==== Recorded data ====

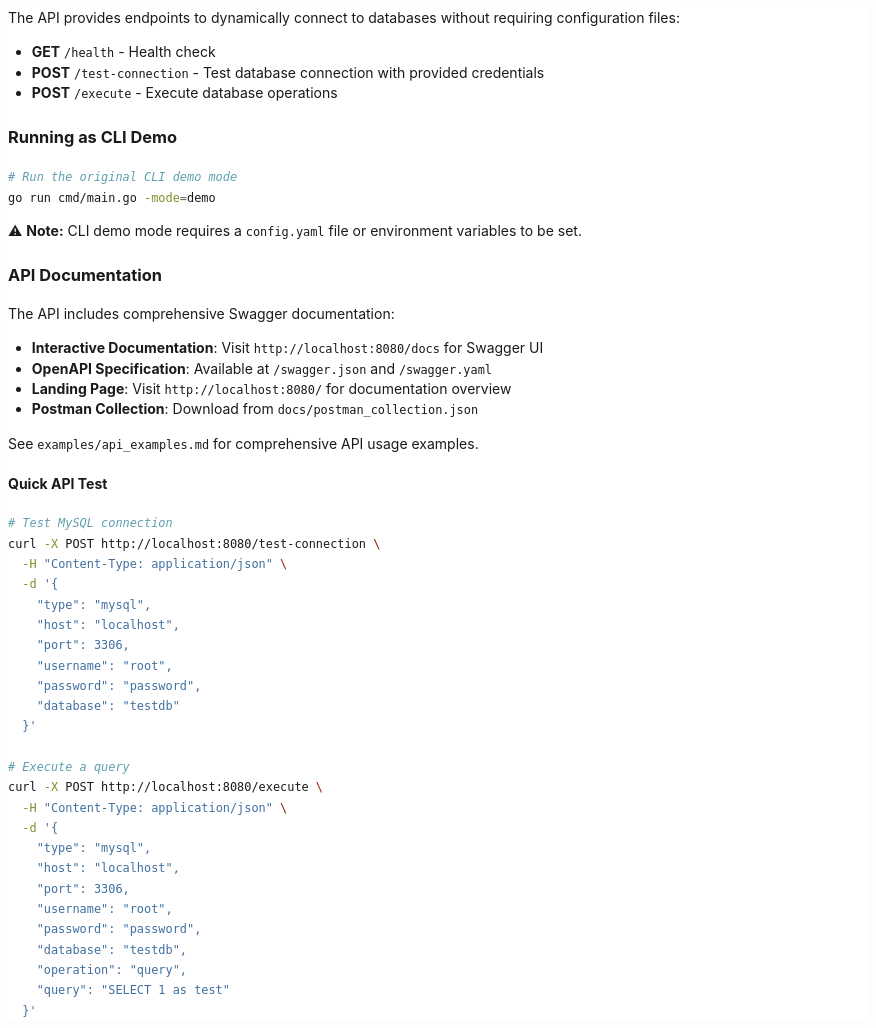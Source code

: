 The API provides endpoints to dynamically connect to databases without requiring configuration files:

- **GET** `/health` - Health check
- **POST** `/test-connection` - Test database connection with provided credentials
- **POST** `/execute` - Execute database operations

### Running as CLI Demo

```bash
# Run the original CLI demo mode
go run cmd/main.go -mode=demo
```

⚠️ **Note:** CLI demo mode requires a `config.yaml` file or environment variables to be set.

### API Documentation

The API includes comprehensive Swagger documentation:

- **Interactive Documentation**: Visit `http://localhost:8080/docs` for Swagger UI
- **OpenAPI Specification**: Available at `/swagger.json` and `/swagger.yaml`
- **Landing Page**: Visit `http://localhost:8080/` for documentation overview
- **Postman Collection**: Download from `docs/postman_collection.json`

See `examples/api_examples.md` for comprehensive API usage examples.

#### Quick API Test
```bash
# Test MySQL connection
curl -X POST http://localhost:8080/test-connection \
  -H "Content-Type: application/json" \
  -d '{
    "type": "mysql",
    "host": "localhost",
    "port": 3306,
    "username": "root",
    "password": "password",
    "database": "testdb"
  }'

# Execute a query
curl -X POST http://localhost:8080/execute \
  -H "Content-Type: application/json" \
  -d '{
    "type": "mysql",
    "host": "localhost", 
    "port": 3306,
    "username": "root",
    "password": "password",
    "database": "testdb",
    "operation": "query",
    "query": "SELECT 1 as test"
  }'
```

====

### The problem
Which of the lines above mention the word "yaml"? Pull those lines out.

### Answer for the task
⚠️ **Note:** CLI demo mode requires a `config.yaml` file or environment variables to be set.
- **OpenAPI Specification**: Available at `/swagger.json` and `/swagger.yaml`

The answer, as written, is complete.